Но Антон не возражал, и разговор вообще не поддержался. Верно, все были заняты другим.
Вечером, когда Христофоров уехал, у Машуры с Антоном было объяснение. Оно не выяснило ничего. Антон волновался, почти грубил. Машура расплакалась и убежала в свою комнату. Ночью оба не спали. А наутро он уехал, оставив записку, что так больше жить не может. Он отправляется до осени на урок.
Машура прочла, разорвала бумажку и решила, что пусть будет, как будет. Отныне просто одна она станет заниматься жизнью, маленькими своими делами, ни о ком не думая.

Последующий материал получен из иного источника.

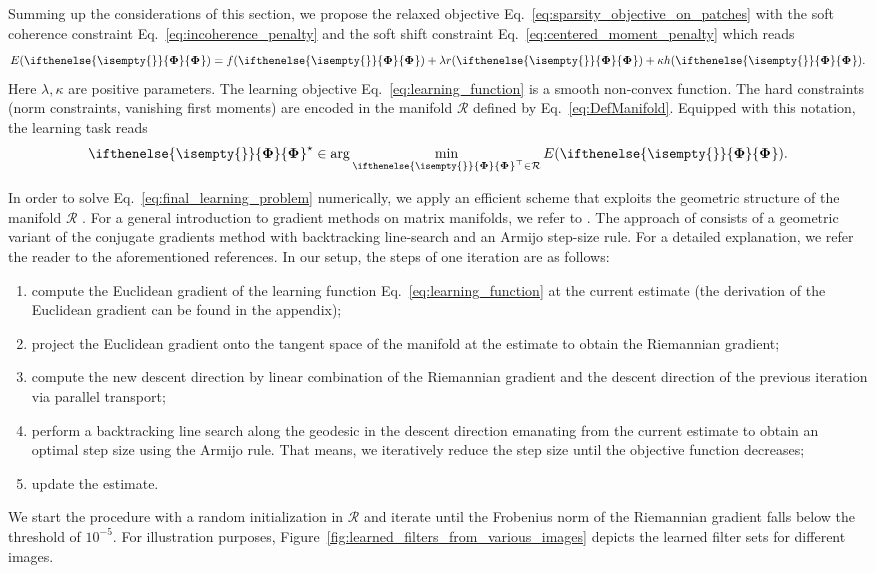 \documentclass[journal]{IEEEtran}
\newcommand{\AOF}[1]{\ifthenelse{\isempty{#1}}{\boldsymbol{\Phi}}{\boldsymbol{\Phi}_{#1}}}
\begin{document}
Summing up the considerations of this section, we propose the relaxed objective Eq.~\eqref{eq:sparsity_objective_on_patches} with the soft coherence constraint Eq.~\eqref{eq:incoherence_penalty} and the soft shift constraint Eq.~\eqref{eq:centered_moment_penalty} 
which reads 
\begin{equation} \label{eq:learning_function}
E(\AOF{}) = f(\AOF{}) + \lambda r(\AOF{}) + \kappa h(\AOF{}).
\end{equation}
Here $\lambda, \kappa$ are positive parameters.
The learning objective Eq.~\eqref{eq:learning_function} is a smooth non-convex function.
The hard constraints (norm constraints, vanishing first moments) are encoded in the manifold 
$\mathcal{R}$ defined by Eq.~\eqref{eq:DefManifold}.
Equipped with this notation, the learning task reads
\begin{equation} \label{eq:final_learning_problem}
\AOF{}^{\star} \in \arg \min_{\AOF{}^{\top} \in \mathcal{R}}  E(\AOF{}).
\end{equation}



In order to solve Eq.~\eqref{eq:final_learning_problem} numerically,
we apply an efficient scheme that exploits the geometric structure 
of the manifold $\mathcal{R}$ \cite{hawe2013,kiechle2015}.
For a general introduction to gradient methods on matrix manifolds, we refer to \cite{absil2009}.
The approach of  \cite{hawe2013,kiechle2015} consists of a geometric variant of the conjugate gradients method with backtracking line-search and an Armijo step-size rule.
For a detailed explanation, we refer the reader to the aforementioned references. 
In our setup, the steps of one iteration are as follows:
\begin{enumerate}
\item compute the Euclidean gradient of the learning function Eq.~\eqref{eq:learning_function} at the current estimate (the derivation of the Euclidean gradient can be found in the appendix);
\item project the Euclidean gradient onto the tangent space of the manifold at the estimate to obtain the Riemannian gradient;
\item compute the new descent direction by linear combination of the Riemannian gradient and the descent direction of the previous iteration via parallel transport;
\item perform a backtracking line search along the geodesic in the descent direction emanating from the current estimate to obtain an optimal step size using the Armijo rule. That means, we iteratively reduce the step size until the objective function decreases;
\item update the estimate.
\end{enumerate}
We start the procedure with a random initialization in $\mathcal{R}$ and iterate until the Frobenius norm of the Riemannian gradient falls below the threshold of
$10^{-5}$. For illustration purposes, Figure~\ref{fig:learned_filters_from_various_images} depicts the learned filter sets for different images.
\end{document}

И правда, этот последний месяц провела в деревне, в одиночестве — полторы недели даже совсем одна — Наталья Григорьевна уезжала в Петербург. Это время осталось в ее памяти, как полоска жизни чистой, покойной и немного грустной. Можно было гулять одной ясными августовскими вечерами, когда овес смутно белеет и шуршит в сумерках, полынь горкнет на межах, и красноватый диск встает на лиловом горизонте. Казалось, что она свободна от всего и всех. Можно было мечтать об одинокой жизни среди полей, под звездами.

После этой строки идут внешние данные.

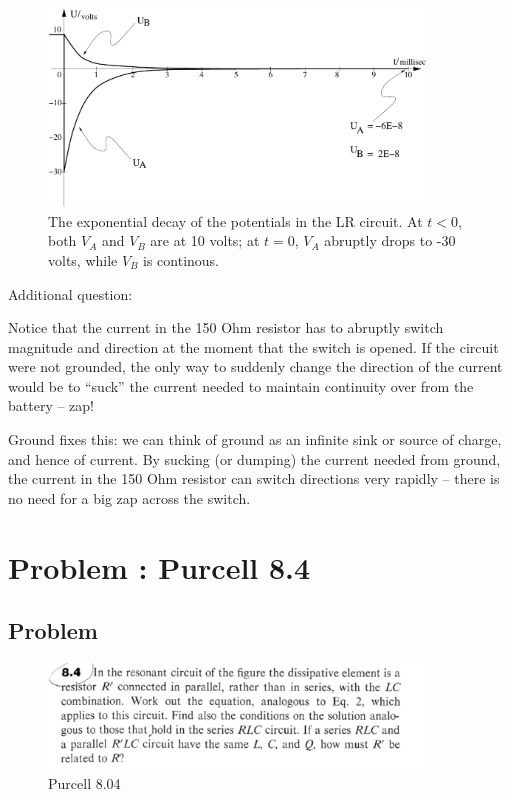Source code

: \documentclass[solutions]{esg8022pset}
\begin{document}
\begin{figure}[H]
    \centering
    \includegraphics[width = 10cm]{graph22}
    \caption{The exponential decay of the potentials in the LR circuit.
At $t<0$, both $V_A$ and $V_B$ are at 10 volts; at $t=0$, $V_A$
abruptly drops to -30 volts, while $V_B$ is continous.}
    \label{fig:graph22.eps}
  \end{figure}


Additional question:

Notice that the current in the 150 Ohm resistor has to abruptly switch
magnitude and direction at the moment that the switch is opened. If
the circuit were not grounded, the only way to suddenly change the
direction of the current would be to ``suck'' the current needed to
maintain continuity over from the battery -- zap!

Ground fixes this: we can think of ground as an infinite sink or
source of charge, and hence of current. By sucking (or dumping) the
current needed from ground, the current in the 150 Ohm resistor can
switch directions very rapidly -- there is no need for a big zap
across the switch.


\section{Problem \thesection: Purcell 8.4}
\subsection{Problem}
\begin{figure}[H]
    \centering
    \includegraphics[width = 10cm]{pu804}
    \caption{Purcell 8.04}
  \end{figure}
\end{document}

Но вернулась Наталья Григорьевна, все стало на свои места. И, как полагалось, в первых числах сентября водворились уже Вернадские на зимние квартиры, совершая непрестанный круговорот, называющийся бытием.
Как всегда, Машура возвращалась к старому пепелищу освеженная, как бы ободренная. Предстояла зима, полная нового: впечатлений, занятий, выездов, книг. Жизнь осенью, в Москве, бывает иногда хороша. И Машура с живостью и возбуждением устраивалась на Поварской. К ней наверх вела узенькая лестница. Небольшая первая комната — как бы приемная; во второй, большой, разделенной пополам портьерой, вдоль которой длинный диван, жила Машура. Окна смотрят на юг. Солнце чисто и приветливо сияет в безукоризненном паркете, отсвечивает в ризах икон в киоте, золотит клавиши пианино; освещает на стене итальянский примитив — старинную копию; блестит в ручках качалки с накинутым вышиванием, в книжках, фотографиях, тетрадках, где можно встретить стихи Блока и портрет Бальмонта, во всех тех маленьких пустяках, что составляют обстановку и уют московской барышни из образованной семьи.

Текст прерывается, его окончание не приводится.